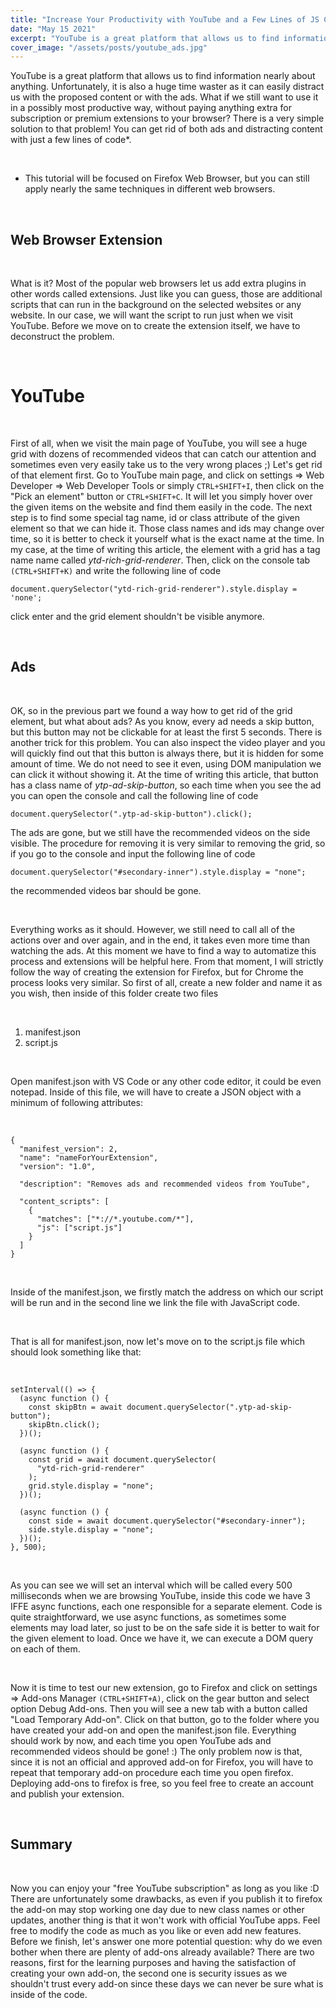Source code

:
 ```yaml
---
title: "Increase Your Productivity with YouTube and a Few Lines of JS Code"
date: "May 15 2021"
excerpt: "YouTube is a great platform that allows us to find information nearly about anything. Unfortunately, it is also a huge time waster as it can easily distract us with the proposed content or with the ads. What if we still want to use it in a possibly most productive way, without paying anything extra for subscription or premium extensions to your browser? There is a very simple solution to that problem! You can get rid of both ads and distracting content with just a few lines of code*. This tutorial will be focused on Firefox Web Browser, but you can still apply nearly the same techniques in different web browsers."
cover_image: "/assets/posts/youtube_ads.jpg"
---
```


YouTube is a great platform that allows us to find information nearly about anything. Unfortunately, it is also a huge time waster as it can easily distract us with the proposed content or with the ads. What if we still want to use it in a possibly most productive way, without paying anything extra for subscription or premium extensions to your browser? There is a very simple solution to that problem! You can get rid of both ads and distracting content with just a few lines of code\*.

<br>

- This tutorial will be focused on Firefox Web Browser, but you can still apply nearly the same techniques in different web browsers.

<br>

## Web Browser Extension

<br>

What is it? Most of the popular web browsers let us add extra plugins in other words called extensions. Just like you can guess, those are additional scripts that can run in the background on the selected websites or any website. In our case, we will want the script to run just when we visit YouTube. Before we move on to create the extension itself, we have to deconstruct the problem.

<br>

# YouTube

<br>

First of all, when we visit the main page of YouTube, you will see a huge grid with dozens of recommended videos that can catch our attention and sometimes even very easily take us to the very wrong places ;) Let's get rid of that element first. Go to YouTube main page, and click on settings => Web Developer => Web Developer Tools or simply `CTRL+SHIFT+I`, then click on the "Pick an element" button or `CTRL+SHIFT+C`. It will let you simply hover over the given items on the website and find them easily in the code. The next step is to find some special tag name, id or class attribute of the given element so that we can hide it. Those class names and ids may change over time, so it is better to check it yourself what is the exact name at the time. In my case, at the time of writing this article, the element with a grid has a tag name name called _ytd-rich-grid-renderer_. Then, click on the console tab `(CTRL+SHIFT+K)` and write the following line of code

```
document.querySelector("ytd-rich-grid-renderer").style.display = 'none';
```

click enter and the grid element shouldn't be visible anymore.

<br>

## Ads

<br>

OK, so in the previous part we found a way how to get rid of the grid element, but what about ads? As you know, every ad needs a skip button, but this button may not be clickable for at least the first 5 seconds. There is another trick for this problem. You can also inspect the video player and you will quickly find out that this button is always there, but it is hidden for some amount of time. We do not need to see it even, using DOM manipulation we can click it without showing it. At the time of writing this article, that button has a class name of _ytp-ad-skip-button_, so each time when you see the ad you can open the console and call the following line of code

```
document.querySelector(".ytp-ad-skip-button").click();
```

The ads are gone, but we still have the recommended videos on the side visible. The procedure for removing it is very similar to removing the grid, so if you go to the console and input the following line of code

```
document.querySelector("#secondary-inner").style.display = "none";
```

the recommended videos bar should be gone.

<br>

Everything works as it should. However, we still need to call all of the actions over and over again, and in the end, it takes even more time than watching the ads. At this moment we have to find a way to automatize this process and extensions will be helpful here. From that moment, I will strictly follow the way of creating the extension for Firefox, but for Chrome the process looks very similar. So first of all, create a new folder and name it as you wish, then inside of this folder create two files

<br>

1. manifest.json
2. script.js

<br>

Open manifest.json with VS Code or any other code editor, it could be even notepad. Inside of this file, we will have to create a JSON object with a minimum of following attributes:

<br>

```
{
  "manifest_version": 2,
  "name": "nameForYourExtension",
  "version": "1.0",

  "description": "Removes ads and recommended videos from YouTube",

  "content_scripts": [
    {
      "matches": ["*://*.youtube.com/*"],
      "js": ["script.js"]
    }
  ]
}
```

<br>

Inside of the manifest.json, we firstly match the address on which our script will be run and in the second line we link the file with JavaScript code.

<br>

That is all for manifest.json, now let's move on to the script.js file which should look something like that:

<br>

```
setInterval(() => {
  (async function () {
    const skipBtn = await document.querySelector(".ytp-ad-skip-button");
    skipBtn.click();
  })();

  (async function () {
    const grid = await document.querySelector(
      "ytd-rich-grid-renderer"
    );
    grid.style.display = "none";
  })();

  (async function () {
    const side = await document.querySelector("#secondary-inner");
    side.style.display = "none";
  })();
}, 500);
```

<br>

As you can see we will set an interval which will be called every 500 milliseconds when we are browsing YouTube, inside this code we have 3 IFFE async functions, each one responsible for a separate element. Code is quite straightforward, we use async functions, as sometimes some elements may load later, so just to be on the safe side it is better to wait for the given element to load. Once we have it, we can execute a DOM query on each of them.

<br>

Now it is time to test our new extension, go to Firefox and click on settings => Add-ons Manager `(CTRL+SHIFT+A)`, click on the gear button and select option Debug Add-ons. Then you will see a new tab with a button called "Load Temporary Add-on". Click on that button, go to the folder where you have created your add-on and open the manifest.json file. Everything should work by now, and each time you open YouTube ads and recommended videos should be gone! :) The only problem now is that, since it is not an official and approved add-on for Firefox, you will have to repeat that temporary add-on procedure each time you open firefox. Deploying add-ons to firefox is free, so you feel free to create an account and publish your extension.

<br>

## Summary

<br>

Now you can enjoy your "free YouTube subscription" as long as you like :D There are unfortunately some drawbacks, as even if you publish it to firefox the add-on may stop working one day due to new class names or other updates, another thing is that it won't work with official YouTube apps. Feel free to modify the code as much as you like or even add new features. Before we finish, let's answer one more potential question: why do we even bother when there are plenty of add-ons already available? There are two reasons, first for the learning purposes and having the satisfaction of creating your own add-on, the second one is security issues as we shouldn't trust every add-on since these days we can never be sure what is inside of the code.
#####
**WORK TO COMPLETE:** Scan the records above. Return every line with "style" in it.

**ANSWER SPACE:**
document.querySelector("ytd-rich-grid-renderer").style.display = 'none';
document.querySelector("#secondary-inner").style.display = "none";
    grid.style.display = "none";
    side.style.display = "none";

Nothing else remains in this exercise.